It’s Thursday night, and normally we’d be off to Circa to
sample one of their latest productions. What’s showing, I wonder? Well, there’s
The Lie, or Seven Deadly Stunts. But wait, haven’t you seen those? What to do?
A quick squizz at the BATS Theatre website reveals that Colour Me Cecily is showing for four nights only. So we
decided to go and see it.
Colour Me Cecily is a one-woman show, in the style of Penny Ashton – who brought us Olive Copperbottom and Promise And Promiscuity – in that
she plays all the parts herself. These include herself, Cecily, who has newly
arrived in Upper Hutt fresh from the UK, and freshly divorced. It’s the Eighties,
and Upper Hutt in the Eighties is possibly even more ghastly than it is now.

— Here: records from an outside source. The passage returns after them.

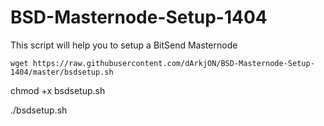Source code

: # BSD-Masternode-Setup-1404
This script will help you to setup a BitSend Masternode

`wget https://raw.githubusercontent.com/dArkjON/BSD-Masternode-Setup-1404/master/bsdsetup.sh`

chmod +x bsdsetup.sh

./bsdsetup.sh
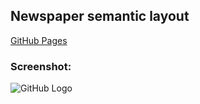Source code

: ## Newspaper semantic layout
[GitHub Pages](https://wlukla.github.io/newspaper/)

### Screenshot:
![GitHub Logo](https://imgur.com/a/2Gc4Jy2)
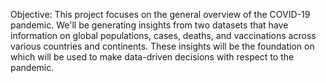 Objective:
This project focuses on the general overview of the COVID-19 pandemic. We'll be generating insights from two datasets that have information on global populations, cases, deaths, and vaccinations across various countries and continents. These insights will be the foundation on which will be used to make data-driven decisions with respect to the pandemic.
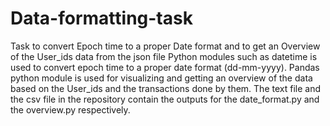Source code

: # Data-formatting-task
Task to convert Epoch time to a proper Date format and to get an Overview of the User_ids data from the json file
Python modules such as datetime is used to convert epoch time to a proper date format (dd-mm-yyyy). Pandas python module is used for visualizing and getting an overview of
the data based on the User_ids and the transactions done by them.
The text file and the csv file in the repository contain the outputs for the date_format.py and the overview.py respectively.
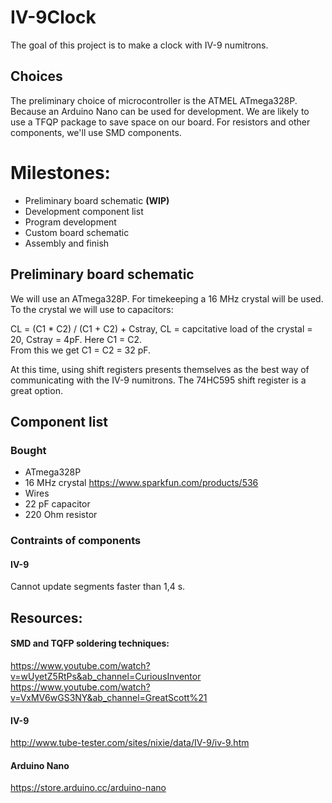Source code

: # IV-9Clock

The goal of this project is to make a clock with IV-9 numitrons. 

## Choices
The preliminary choice of microcontroller is the ATMEL ATmega328P. Because an Arduino Nano can be used for development. We are likely to use a TFQP package to save space on our board. For resistors and other components, we'll use SMD components.

# Milestones:

- Preliminary board schematic **(WIP)**
- Development component list
- Program development
- Custom board schematic
- Assembly and finish

## Preliminary board schematic

We will use an ATmega328P. For timekeeping a 16 MHz crystal will be used. To the crystal we will use to capacitors:

CL = (C1 * C2) / (C1 + C2) + Cstray, CL = capcitative load of the crystal = 20, Cstray = 4pF. Here C1 = C2.  
From this we get C1 = C2 = 32 pF.

At this time, using shift registers presents themselves as the best way of communicating with the IV-9 numitrons. The 74HC595 shift register is a great option.

## Component list

### Bought

- ATmega328P
- 16 MHz crystal https://www.sparkfun.com/products/536
- Wires
- 22 pF capacitor
- 220 Ohm resistor


### Contraints of components

#### IV-9

Cannot update segments faster than 1,4 s.

## Resources:

#### SMD and TQFP soldering techniques:
https://www.youtube.com/watch?v=wUyetZ5RtPs&ab_channel=CuriousInventor
https://www.youtube.com/watch?v=VxMV6wGS3NY&ab_channel=GreatScott%21

#### IV-9
http://www.tube-tester.com/sites/nixie/data/IV-9/iv-9.htm

#### Arduino Nano
https://store.arduino.cc/arduino-nano
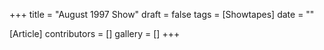 +++
title = "August 1997 Show"
draft = false
tags = [Showtapes]
date = ""

[Article]
contributors = []
gallery = []
+++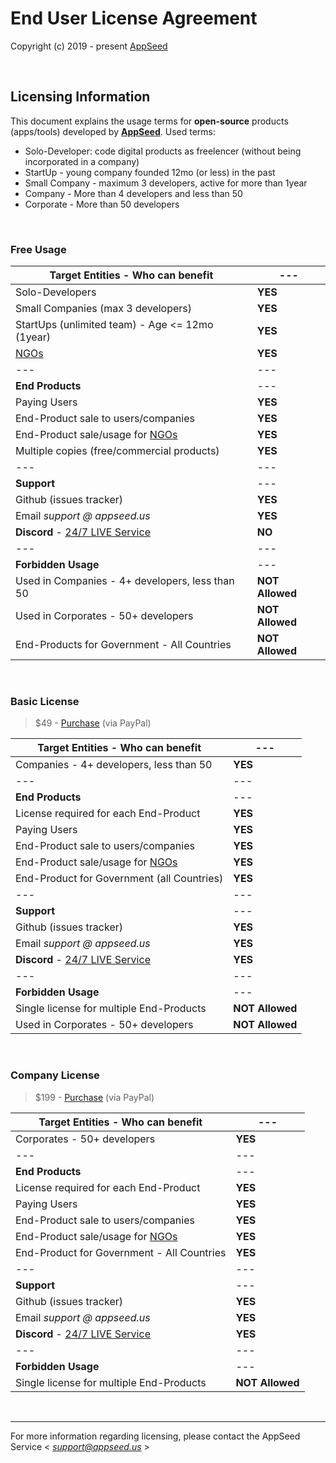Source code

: # End User License Agreement  

Copyright (c) 2019 - present [AppSeed](http://appseed.us/)

<br />

## Licensing Information

This document explains the usage terms for **open-source** products (apps/tools) developed by **[AppSeed](http://appseed.us/)**. Used terms: 

- Solo-Developer: code digital products as freelencer (without being incorporated in a company)
- StartUp - young company founded 12mo (or less) in the past
- Small Company - maximum 3 developers, active for more than 1year 
- Company - More than 4 developers and less than 50
- Corporate - More than 50 developers 

<br />

### Free Usage 

|      **Target Entities** - Who can benefit      | --- |
| ---------------------------------- | --- |
| Solo-Developers | **YES** |
| Small Companies (max 3 developers) | **YES** |
| StartUps (unlimited team) - Age <= 12mo (1year) | **YES** | 
| [NGOs](https://en.wikipedia.org/wiki/Non-governmental_organization) | **YES** |
| --- | --- |
| **End Products** | --- |
| Paying Users | **YES** |
| End-Product sale to users/companies | **YES** |
| End-Product sale/usage for [NGOs](https://en.wikipedia.org/wiki/Non-governmental_organization) | **YES** |
| Multiple copies (free/commercial products) | **YES** |
| --- | --- |
| **Support** | --- |
| Github (issues tracker) | **YES** |
| Email *support @ appseed.us* | **YES** |
| **Discord** - [24/7 LIVE Service](https://discord.gg/fZC6hup) | **NO** |
| --- | --- |
| **Forbidden Usage** | --- |
| Used in Companies - 4+ developers, less than 50 | **NOT Allowed** |
| Used in Corporates - 50+ developers | **NOT Allowed** |
| End-Products for Government - All Countries | **NOT Allowed** |

<br />

### Basic License 

> $49 - [Purchase](https://www.paypal.com/cgi-bin/webscr?cmd=_s-xclick&hosted_button_id=KGZMCTYW5K7G2) (via PayPal)


|      **Target Entities** - Who can benefit      | --- |
| ---------------------------------- | --- |
| Companies - 4+ developers, less than 50 | **YES** |
| --- | --- |
| **End Products** | --- |
| License required for each End-Product | **YES** |
| Paying Users | **YES** |
| End-Product sale to users/companies | **YES** |
| End-Product sale/usage for [NGOs](https://en.wikipedia.org/wiki/Non-governmental_organization) | **YES** |
| End-Product for Government (all Countries) | **YES** |
| --- | --- |
| **Support** | --- |
| Github (issues tracker) | **YES** |
| Email *support @ appseed.us* | **YES** |
| **Discord** - [24/7 LIVE Service](https://discord.gg/fZC6hup) | **YES** |
| --- | --- |
| **Forbidden Usage** | --- |
| Single license for multiple End-Products | **NOT Allowed** |
| Used in Corporates - 50+ developers | **NOT Allowed** |

<br />

### Company License 

> $199 - [Purchase](https://www.paypal.com/cgi-bin/webscr?cmd=_s-xclick&hosted_button_id=JGWLUMVMMZ9S8) (via PayPal)

|      **Target Entities** - Who can benefit      | --- |
| ---------------------------------- | --- |
| Corporates - 50+ developers | **YES** |
| --- | --- |
| **End Products** | --- |
| License required for each End-Product | **YES** |
| Paying Users | **YES** |
| End-Product sale to users/companies | **YES** |
| End-Product sale/usage for [NGOs](https://en.wikipedia.org/wiki/Non-governmental_organization) | **YES** |
| End-Product for Government - All Countries | **YES** |
| --- | --- |
| **Support** | --- |
| Github (issues tracker) | **YES** |
| Email *support @ appseed.us* | **YES** |
| **Discord** - [24/7 LIVE Service](https://discord.gg/fZC6hup) | **YES** |
| --- | --- |
| **Forbidden Usage** | --- |
| Single license for multiple End-Products | **NOT Allowed** |

<br />

---
For more information regarding licensing, please contact the AppSeed Service < *support@appseed.us* >
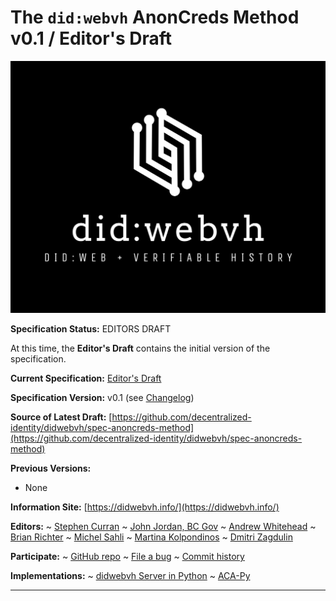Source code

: The `did:webvh` AnonCreds Method<br>v0.1 / Editor's Draft
==================

![did:webvh Logo](https://raw.githubusercontent.com/decentralized-identity/didwebvh/refs/heads/main/didwebvh.jpg)

**Specification Status:** EDITORS DRAFT

At this time, the **Editor's Draft** contains the initial version of the specification.

**Current Specification:** [Editor's Draft](./)

**Specification Version:** v0.1 (see [Changelog](#didwebvh-anoncreds-methof-version-changelog))

**Source of Latest Draft:**
  [https://github.com/decentralized-identity/didwebvh/spec-anoncreds-method](https://github.com/decentralized-identity/didwebvh/spec-anoncreds-method)

**Previous Versions:**
- None

**Information Site:**
  [https://didwebvh.info/](https://didwebvh.info/)

**Editors:**
~ [Stephen Curran](https://github.com/swcurran)
~ [John Jordan, BC Gov](https://github.com/jljordan42)
~ [Andrew Whitehead](https://github.com/andrewwhitehead)
~ [Brian Richter](https://github.com/brianorwhatever)
~ [Michel Sahli](https://github.com/bj-ms)
~ [Martina Kolpondinos](https://github.com/martipos)
~ [Dmitri Zagdulin](https://github.com/dmitrizagidulin)

**Participate:**
~ [GitHub repo](https://github.com/decentralized-identity/didwebvh)
~ [File a bug](https://github.com/decentralized-identity/didwebvh/issues)
~ [Commit history](https://github.com/decentralized-identity/didwebvh/commits/main)

**Implementations:**
~ [didwebvh Server in Python]
~ [ACA-Py]

[ACA-Py]: https://github.com/openwallet-foundation/acapy
[didwebvh Server in Python]: https://github.com/decentralized-identity/trustdidweb-server-py

------------------------------------

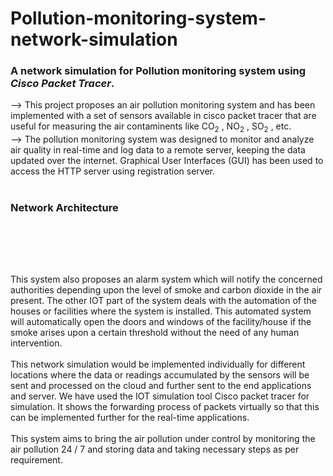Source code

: # Pollution-monitoring-system-network-simulation
<h3>A network simulation for Pollution monitoring system using <b><i>Cisco Packet Tracer</i></b>.</h3>

--> This project proposes an air pollution monitoring system and has been implemented with a set of sensors available in cisco packet tracer that are useful for measuring the air contaminents like CO<sub>2</sub> , NO<sub>2</sub> , SO<sub>2</sub> , etc.
<br />--> The pollution monitoring system was designed to monitor and analyze air quality in real-time and log data to a remote server, keeping the data updated over the internet. Graphical User Interfaces (GUI) has been used to access the HTTP server using registration server.
<br/>
<br/>
<h3>Network Architecture</h3>
<br />

<br /><br />

This system also proposes an alarm system which will notify the concerned authorities depending upon the level of smoke and carbon dioxide in the air present. The other IOT part of the system deals with the automation of the houses or facilities where the system is installed. This automated system will automatically open the doors and windows of the facility/house if the smoke
arises upon a certain threshold without the need of any human intervention.
<br/><br/>
This network simulation would be implemented individually for different locations where the data or readings accumulated by the sensors will be sent and processed on the cloud and further sent to the end applications and server. We have used the IOT simulation tool Cisco packet tracer for simulation. It shows the forwarding process of packets virtually so that this can be implemented further for the real-time applications.
<br/><br/>
This system aims to bring the air pollution under control by monitoring the air pollution 24 / 7 and storing data and taking necessary steps as per requirement.
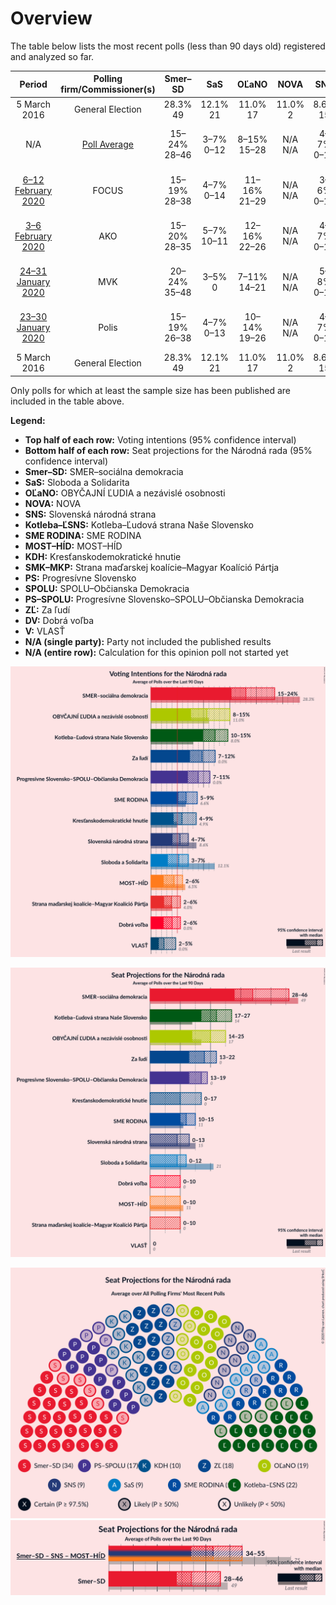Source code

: # Overview

The table below lists the most recent polls (less than 90 days old) registered and analyzed so far.

| Period     | Polling firm/Commissioner(s) | Smer–SD | SaS | OĽaNO | NOVA | SNS | Kotleba–ĽSNS | SME RODINA | MOST–HÍD | KDH | SMK–MKP | PS | SPOLU | PS–SPOLU | ZĽ | DV | V |
|:----------:|:----------------------------:|:--:|:--:|:--:|:--:|:--:|:--:|:--:|:--:|:--:|:--:|:--:|:--:|:--:|:--:|:--:|:--:|
| 5 March 2016 | General Election | 28.3% <br> 49 | 12.1% <br> 21 | 11.0% <br> 17 | 11.0% <br> 2 | 8.6% <br> 15 | 8.0% <br> 14 | 6.6% <br> 11 | 6.5% <br> 11 | 4.9% <br> 0 | 4.0% <br> 0 | 0.0% <br> 0 | 0.0% <br> 0 | 0.0% <br> 0 | 0.0% <br> 0 | 0.0% <br> 0 | 0.0% <br> 0 |
| N/A | [Poll Average](average.html) | 15–24% <br> 28–46 | 3–7% <br> 0–12 | 8–15% <br> 15–28 | N/A <br> N/A | 4–7% <br> 0–13 | 10–14% <br> 17–28 | 5–9% <br> 10–18 | 2–6% <br> 0–10 | 4–9% <br> 0–17 | 2–6% <br> 0–10 | N/A <br> N/A | N/A <br> N/A | 7–11% <br> 13–22 | 7–11% <br> 13–20 | 2–6% <br> 0–10 | 2–5% <br> 0 |
| [6–12 February 2020](2020-02-12-FOCUS.html) | FOCUS | 15–19% <br> 28–38 | 4–7% <br> 0–14 | 11–16% <br> 21–29 | N/A <br> N/A | 3–6% <br> 0–10 | 10–14% <br> 20–29 | 6–10% <br> 11–20 | 3–6% <br> 0–10 | 4–7% <br> 0–14 | 3–5% <br> 0–9 | N/A <br> N/A | N/A <br> N/A | 8–11% <br> 15–22 | 7–10% <br> 12–20 | 3–5% <br> 0–10 | 2–4% <br> 0 |
| [3–6 February 2020](2020-02-06-AKO.html) | AKO | 15–20% <br> 28–35 | 5–7% <br> 10–11 | 12–16% <br> 22–26 | N/A <br> N/A | 4–7% <br> 0–10 | 10–14% <br> 18–23 | 5–8% <br> 10–12 | 3–6% <br> 0–9 | 4–7% <br> 0–11 | 2–4% <br> 0 | N/A <br> N/A | N/A <br> N/A | 7–11% <br> 15–18 | 8–11% <br> 15–19 | 3–6% <br> 0–10 | 1–3% <br> 0 |
| [24–31 January 2020](2020-01-31-MVK.html) | MVK | 20–24% <br> 35–48 | 3–5% <br> 0 | 7–11% <br> 14–21 | N/A <br> N/A | 5–8% <br> 0–14 | 11–15% <br> 19–28 | 5–8% <br> 9–16 | 2–4% <br> 0 | 6–9% <br> 11–17 | 4–6% <br> 0–10 | N/A <br> N/A | N/A <br> N/A | 7–10% <br> 12–18 | 7–10% <br> 12–19 | 2–4% <br> 0 | 2–3% <br> 0 |
| [23–30 January 2020](2020-01-30-Polis.html) | Polis | 15–19% <br> 26–38 | 4–7% <br> 0–13 | 10–14% <br> 19–26 | N/A <br> N/A | 4–7% <br> 0–13 | 9–13% <br> 16–25 | 5–8% <br> 9–15 | 4–6% <br> 0–11 | 4–7% <br> 0–12 | 3–5% <br> 0 | N/A <br> N/A | N/A <br> N/A | 8–11% <br> 13–20 | 8–12% <br> 15–21 | 4–6% <br> 0–10 | 3–5% <br> 0 |
| 5 March 2016 | General Election | 28.3% <br> 49 | 12.1% <br> 21 | 11.0% <br> 17 | 11.0% <br> 2 | 8.6% <br> 15 | 8.0% <br> 14 | 6.6% <br> 11 | 6.5% <br> 11 | 4.9% <br> 0 | 4.0% <br> 0 | 0.0% <br> 0 | 0.0% <br> 0 | 0.0% <br> 0 | 0.0% <br> 0 | 0.0% <br> 0 | 0.0% <br> 0 |

Only polls for which at least the sample size has been published are included in the table above.

**Legend:**
+ **Top half of each row:** Voting intentions (95% confidence interval)
+ **Bottom half of each row:** Seat projections for the Národná rada (95% confidence interval)
+ **Smer–SD:** SMER–sociálna demokracia
+ **SaS:** Sloboda a Solidarita
+ **OĽaNO:** OBYČAJNÍ ĽUDIA a nezávislé osobnosti
+ **NOVA:** NOVA
+ **SNS:** Slovenská národná strana
+ **Kotleba–ĽSNS:** Kotleba–Ľudová strana Naše Slovensko
+ **SME RODINA:** SME RODINA
+ **MOST–HÍD:** MOST–HÍD
+ **KDH:** Kresťanskodemokratické hnutie
+ **SMK–MKP:** Strana maďarskej koalície–Magyar Koalíció Pártja
+ **PS:** Progresívne Slovensko
+ **SPOLU:** SPOLU–Občianska Demokracia
+ **PS–SPOLU:** Progresívne Slovensko–SPOLU–Občianska Demokracia
+ **ZĽ:** Za ľudí
+ **DV:** Dobrá voľba
+ **V:** VLASŤ
+ **N/A (single party):** Party not included the published results
+ **N/A (entire row):** Calculation for this opinion poll not started yet


![Graph with voting intentions not yet produced](average.png "Voting Intentions")

![Graph with seats not yet produced](average-seats.png "Seats")

![Graph with seating plan not yet produced](average-seating-plan.png "Seating Plan")
![Graph with coalitions seats not yet produced](average-coalitions-seats.png "Coalitions Seats")

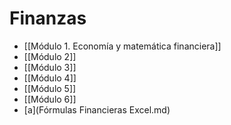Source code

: # Finanzas

- [[Módulo 1. Economía y matemática financiera]]
- [[Módulo 2]]
- [[Módulo 3]]
- [[Módulo 4]]
- [[Módulo 5]]
- [[Módulo 6]]
- [a](Fórmulas Financieras Excel.md)












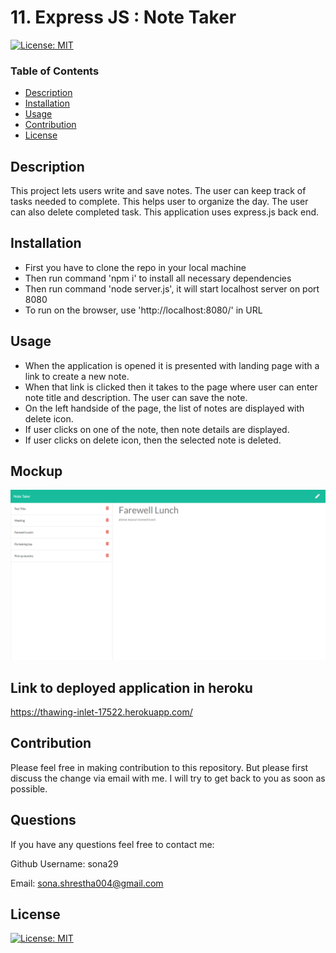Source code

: # 11. Express JS : Note Taker

[![License: MIT](https://img.shields.io/badge/License-MIT-yellow.svg)](https://opensource.org/licenses/MIT)

### Table of Contents

- [Description](#description)
- [Installation](#installation)
- [Usage](#usage)
- [Contribution](#contribution)
- [License](#license)

## Description

This project lets users write and save notes. The user can keep track of tasks needed to complete. This helps user to organize the day. The user can also delete completed task. This application uses express.js back end.

## Installation

- First you have to clone the repo in your local machine
- Then run command 'npm i' to install all necessary dependencies
- Then run command 'node server.js', it will start localhost server on port 8080
- To run on the browser, use 'http://localhost:8080/' in URL

## Usage

- When the application is opened it is presented with landing page with a link to create a new note.
- When that link is clicked then it takes to the page where user can enter note title and description. The user can save the note.
- On the left handside of the page, the list of notes are displayed with delete icon.
- If user clicks on one of the note, then note details are displayed.
- If user clicks on delete icon, then the selected note is deleted.

## Mockup

![alt text](assets/images/screenshot.png)

## Link to deployed application in heroku

https://thawing-inlet-17522.herokuapp.com/

## Contribution

Please feel free in making contribution to this repository. But please first discuss the change via email with me. I will try to get back to you as soon as possible.

## Questions

If you have any questions feel free to contact me:

Github Username: sona29

Email: sona.shrestha004@gmail.com

## License

[![License: MIT](https://img.shields.io/badge/License-MIT-yellow.svg)](https://opensource.org/licenses/MIT)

She
soon makes friends with a bunch of local women, whose inevitable first question
is “yea, but why didga come HERE?” Apparently an acquaintance had painted her a
picture of idyllic life in Upper Hutt (I know!) and she had taken it at face
value.
The play follows her introduction to Upper Hutt, and how
she became a “Colour Me Beautiful” consultant. Along the way she discovers the
joys of wine at the local pub (“do you have a chardonnay?” “We’ve got red or
white”) and the New Zealand delicacy, pavellova. The show is punctuated
throughout by appropriate music from the era – Wham!, Duran Duran, The Human League, A-Ha, and even Falco make an appearance.
An entertaining hour or so of light-hearted comedy, poking fun at New Zealand stereotypes.